* About this exercise *
Everything in the listing below has to be repeated exactly, except the pictures.

━━━━━━━━━━━━━━━━

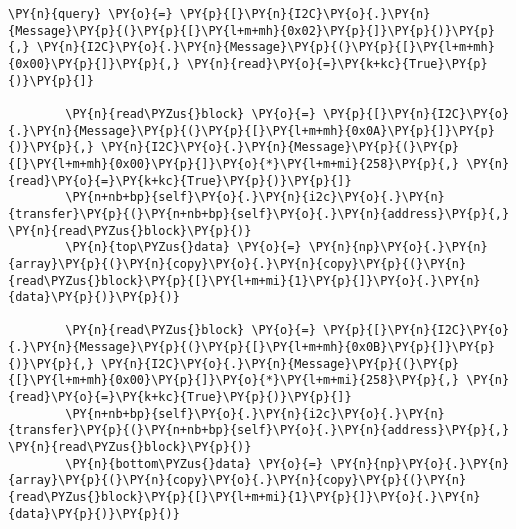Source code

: \begin{tcolorbox}[breakable, size=fbox, boxrule=1pt, pad at break*=1mm,colback=cellbackground, colframe=cellborder]
\begin{Verbatim}[commandchars=\\\{\}]
		\PY{n}{query} \PY{o}{=} \PY{p}{[}\PY{n}{I2C}\PY{o}{.}\PY{n}{Message}\PY{p}{(}\PY{p}{[}\PY{l+m+mh}{0x02}\PY{p}{]}\PY{p}{)}\PY{p}{,} \PY{n}{I2C}\PY{o}{.}\PY{n}{Message}\PY{p}{(}\PY{p}{[}\PY{l+m+mh}{0x00}\PY{p}{]}\PY{p}{,} \PY{n}{read}\PY{o}{=}\PY{k+kc}{True}\PY{p}{)}\PY{p}{]}

		\PY{n}{read\PYZus{}block} \PY{o}{=} \PY{p}{[}\PY{n}{I2C}\PY{o}{.}\PY{n}{Message}\PY{p}{(}\PY{p}{[}\PY{l+m+mh}{0x0A}\PY{p}{]}\PY{p}{)}\PY{p}{,} \PY{n}{I2C}\PY{o}{.}\PY{n}{Message}\PY{p}{(}\PY{p}{[}\PY{l+m+mh}{0x00}\PY{p}{]}\PY{o}{*}\PY{l+m+mi}{258}\PY{p}{,} \PY{n}{read}\PY{o}{=}\PY{k+kc}{True}\PY{p}{)}\PY{p}{]}
		\PY{n+nb+bp}{self}\PY{o}{.}\PY{n}{i2c}\PY{o}{.}\PY{n}{transfer}\PY{p}{(}\PY{n+nb+bp}{self}\PY{o}{.}\PY{n}{address}\PY{p}{,} \PY{n}{read\PYZus{}block}\PY{p}{)}
		\PY{n}{top\PYZus{}data} \PY{o}{=} \PY{n}{np}\PY{o}{.}\PY{n}{array}\PY{p}{(}\PY{n}{copy}\PY{o}{.}\PY{n}{copy}\PY{p}{(}\PY{n}{read\PYZus{}block}\PY{p}{[}\PY{l+m+mi}{1}\PY{p}{]}\PY{o}{.}\PY{n}{data}\PY{p}{)}\PY{p}{)}

		\PY{n}{read\PYZus{}block} \PY{o}{=} \PY{p}{[}\PY{n}{I2C}\PY{o}{.}\PY{n}{Message}\PY{p}{(}\PY{p}{[}\PY{l+m+mh}{0x0B}\PY{p}{]}\PY{p}{)}\PY{p}{,} \PY{n}{I2C}\PY{o}{.}\PY{n}{Message}\PY{p}{(}\PY{p}{[}\PY{l+m+mh}{0x00}\PY{p}{]}\PY{o}{*}\PY{l+m+mi}{258}\PY{p}{,} \PY{n}{read}\PY{o}{=}\PY{k+kc}{True}\PY{p}{)}\PY{p}{]}
		\PY{n+nb+bp}{self}\PY{o}{.}\PY{n}{i2c}\PY{o}{.}\PY{n}{transfer}\PY{p}{(}\PY{n+nb+bp}{self}\PY{o}{.}\PY{n}{address}\PY{p}{,} \PY{n}{read\PYZus{}block}\PY{p}{)}
		\PY{n}{bottom\PYZus{}data} \PY{o}{=} \PY{n}{np}\PY{o}{.}\PY{n}{array}\PY{p}{(}\PY{n}{copy}\PY{o}{.}\PY{n}{copy}\PY{p}{(}\PY{n}{read\PYZus{}block}\PY{p}{[}\PY{l+m+mi}{1}\PY{p}{]}\PY{o}{.}\PY{n}{data}\PY{p}{)}\PY{p}{)}


\end{Verbatim}
\end{tcolorbox}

━━━━━━━━━━━━━━━━

* Exercise result *
Source code

: \begin{tcolorbox}[breakable, size=fbox, boxrule=1pt, pad at break*=1mm,colback=cellbackground, colframe=cellborder]
\begin{Verbatim}[commandchars=\\\{\}]
		\PY{n}{query} \PY{o}{=} \PY{p}{[}\PY{n}{I2C}\PY{o}{.}\PY{n}{Message}\PY{p}{(}\PY{p}{[}\PY{l+m+mh}{0x02}\PY{p}{]}\PY{p}{)}\PY{p}{,} \PY{n}{I2C}\PY{o}{.}\PY{n}{Message}\PY{p}{(}\PY{p}{[}\PY{l+m+mh}{0x00}\PY{p}{]}\PY{p}{,} \PY{n}{read}\PY{o}{=}\PY{k+kc}{True}\PY{p}{)}\PY{p}{]}

		\PY{n}{read\PYZus{}block} \PY{o}{=} \PY{p}{[}\PY{n}{I2C}\PY{o}{.}\PY{n}{Message}\PY{p}{(}\PY{p}{[}\PY{l+m+mh}{0x0A}\PY{p}{]}\PY{p}{)}\PY{p}{,} \PY{n}{I2C}\PY{o}{.}\PY{n}{Message}\PY{p}{(}\PY{p}{[}\PY{l+m+mh}{0x00}\PY{p}{]}\PY{o}{*}\PY{l+m+mi}{258}\PY{p}{,} \PY{n}{read}\PY{o}{=}\PY{k+kc}{True}\PY{p}{)}\PY{p}{]}
		\PY{n+nb+bp}{self}\PY{o}{.}\PY{n}{i2c}\PY{o}{.}\PY{n}{transfer}\PY{p}{(}\PY{n+nb+bp}{self}\PY{o}{.}\PY{n}{address}\PY{p}{,} \PY{n}{read\PYZus{}block}\PY{p}{)}
		\PY{n}{top\PYZus{}data} \PY{o}{=} \PY{n}{np}\PY{o}{.}\PY{n}{array}\PY{p}{(}\PY{n}{copy}\PY{o}{.}\PY{n}{copy}\PY{p}{(}\PY{n}{read\PYZus{}block}\PY{p}{[}\PY{l+m+mi}{1}\PY{p}{]}\PY{o}{.}\PY{n}{data}\PY{p}{)}\PY{p}{)}

		\PY{n}{read\PYZus{}block} \PY{o}{=} \PY{p}{[}\PY{n}{I2C}\PY{o}{.}\PY{n}{Message}\PY{p}{(}\PY{p}{[}\PY{l+m+mh}{0x0B}\PY{p}{]}\PY{p}{)}\PY{p}{,} \PY{n}{I2C}\PY{o}{.}\PY{n}{Message}\PY{p}{(}\PY{p}{[}\PY{l+m+mh}{0x00}\PY{p}{]}\PY{o}{*}\PY{l+m+mi}{258}\PY{p}{,} \PY{n}{read}\PY{o}{=}\PY{k+kc}{True}\PY{p}{)}\PY{p}{]}
		\PY{n+nb+bp}{self}\PY{o}{.}\PY{n}{i2c}\PY{o}{.}\PY{n}{transfer}\PY{p}{(}\PY{n+nb+bp}{self}\PY{o}{.}\PY{n}{address}\PY{p}{,} \PY{n}{read\PYZus{}block}\PY{p}{)}
		\PY{n}{bottom\PYZus{}data} \PY{o}{=} \PY{n}{np}\PY{o}{.}\PY{n}{array}\PY{p}{(}\PY{n}{copy}\PY{o}{.}\PY{n}{copy}\PY{p}{(}\PY{n}{read\PYZus{}block}\PY{p}{[}\PY{l+m+mi}{1}\PY{p}{]}\PY{o}{.}\PY{n}{data}\PY{p}{)}\PY{p}{)}


\end{Verbatim}
\end{tcolorbox}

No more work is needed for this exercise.